== DATA TO EXAMINE

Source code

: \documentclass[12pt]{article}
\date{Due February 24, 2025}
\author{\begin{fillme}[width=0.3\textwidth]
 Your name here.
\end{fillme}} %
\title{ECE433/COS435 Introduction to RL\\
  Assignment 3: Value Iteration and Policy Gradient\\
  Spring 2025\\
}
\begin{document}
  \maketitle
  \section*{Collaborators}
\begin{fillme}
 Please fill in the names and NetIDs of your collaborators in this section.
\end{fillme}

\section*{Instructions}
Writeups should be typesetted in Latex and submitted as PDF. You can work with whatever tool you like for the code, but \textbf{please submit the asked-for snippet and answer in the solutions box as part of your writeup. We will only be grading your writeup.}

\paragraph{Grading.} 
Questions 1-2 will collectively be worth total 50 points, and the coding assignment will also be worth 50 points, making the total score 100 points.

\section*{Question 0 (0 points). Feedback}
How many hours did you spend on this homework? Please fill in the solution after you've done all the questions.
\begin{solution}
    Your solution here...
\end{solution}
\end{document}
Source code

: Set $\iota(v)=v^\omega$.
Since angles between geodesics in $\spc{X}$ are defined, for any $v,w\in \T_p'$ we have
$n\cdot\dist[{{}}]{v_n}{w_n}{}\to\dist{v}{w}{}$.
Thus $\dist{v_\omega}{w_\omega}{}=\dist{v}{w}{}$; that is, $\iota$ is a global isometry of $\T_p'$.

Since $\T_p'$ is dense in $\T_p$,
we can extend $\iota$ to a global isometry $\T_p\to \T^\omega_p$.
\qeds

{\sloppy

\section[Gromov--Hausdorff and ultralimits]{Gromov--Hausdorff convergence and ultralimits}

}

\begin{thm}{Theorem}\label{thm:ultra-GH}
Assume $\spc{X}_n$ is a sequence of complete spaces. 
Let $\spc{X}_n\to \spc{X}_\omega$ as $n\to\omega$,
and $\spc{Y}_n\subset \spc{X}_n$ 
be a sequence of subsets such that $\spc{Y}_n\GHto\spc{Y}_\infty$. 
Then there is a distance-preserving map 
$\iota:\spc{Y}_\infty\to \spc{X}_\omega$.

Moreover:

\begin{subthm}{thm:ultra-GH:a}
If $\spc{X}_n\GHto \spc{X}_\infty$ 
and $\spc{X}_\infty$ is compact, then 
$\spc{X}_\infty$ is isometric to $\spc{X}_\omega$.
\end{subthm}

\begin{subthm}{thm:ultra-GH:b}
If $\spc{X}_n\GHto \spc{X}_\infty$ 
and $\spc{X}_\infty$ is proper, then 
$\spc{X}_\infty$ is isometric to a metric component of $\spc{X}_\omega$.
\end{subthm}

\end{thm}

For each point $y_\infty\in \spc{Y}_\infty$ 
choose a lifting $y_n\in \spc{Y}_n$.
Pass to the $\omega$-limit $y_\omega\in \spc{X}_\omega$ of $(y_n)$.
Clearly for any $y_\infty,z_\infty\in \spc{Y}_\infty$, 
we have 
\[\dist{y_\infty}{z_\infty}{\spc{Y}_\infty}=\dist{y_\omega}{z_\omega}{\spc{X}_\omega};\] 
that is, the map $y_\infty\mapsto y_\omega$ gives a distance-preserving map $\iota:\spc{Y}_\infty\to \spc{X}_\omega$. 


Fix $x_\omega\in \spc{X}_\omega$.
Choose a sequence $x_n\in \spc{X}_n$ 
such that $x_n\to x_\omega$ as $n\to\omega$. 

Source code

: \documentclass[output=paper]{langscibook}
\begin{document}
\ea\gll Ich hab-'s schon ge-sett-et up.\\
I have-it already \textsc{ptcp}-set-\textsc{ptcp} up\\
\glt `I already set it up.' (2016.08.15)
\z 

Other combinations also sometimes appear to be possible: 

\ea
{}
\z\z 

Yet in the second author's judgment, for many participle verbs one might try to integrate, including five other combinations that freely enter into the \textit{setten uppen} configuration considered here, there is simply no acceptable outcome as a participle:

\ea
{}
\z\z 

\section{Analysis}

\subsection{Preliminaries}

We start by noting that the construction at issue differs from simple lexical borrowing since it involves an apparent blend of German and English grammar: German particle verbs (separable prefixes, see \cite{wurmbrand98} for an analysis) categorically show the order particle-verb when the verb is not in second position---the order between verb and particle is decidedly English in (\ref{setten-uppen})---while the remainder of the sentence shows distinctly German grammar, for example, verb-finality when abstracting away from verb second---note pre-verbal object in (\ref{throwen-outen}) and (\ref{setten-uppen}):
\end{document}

====

## EXERCISE REQUIREMENTS
Return every line of the records in which the word "also" is found.

## COMPLETED EXERCISE
Questions 1-2 will collectively be worth total 50 points, and the coding assignment will also be worth 50 points, making the total score 100 points.
Other combinations also sometimes appear to be possible: 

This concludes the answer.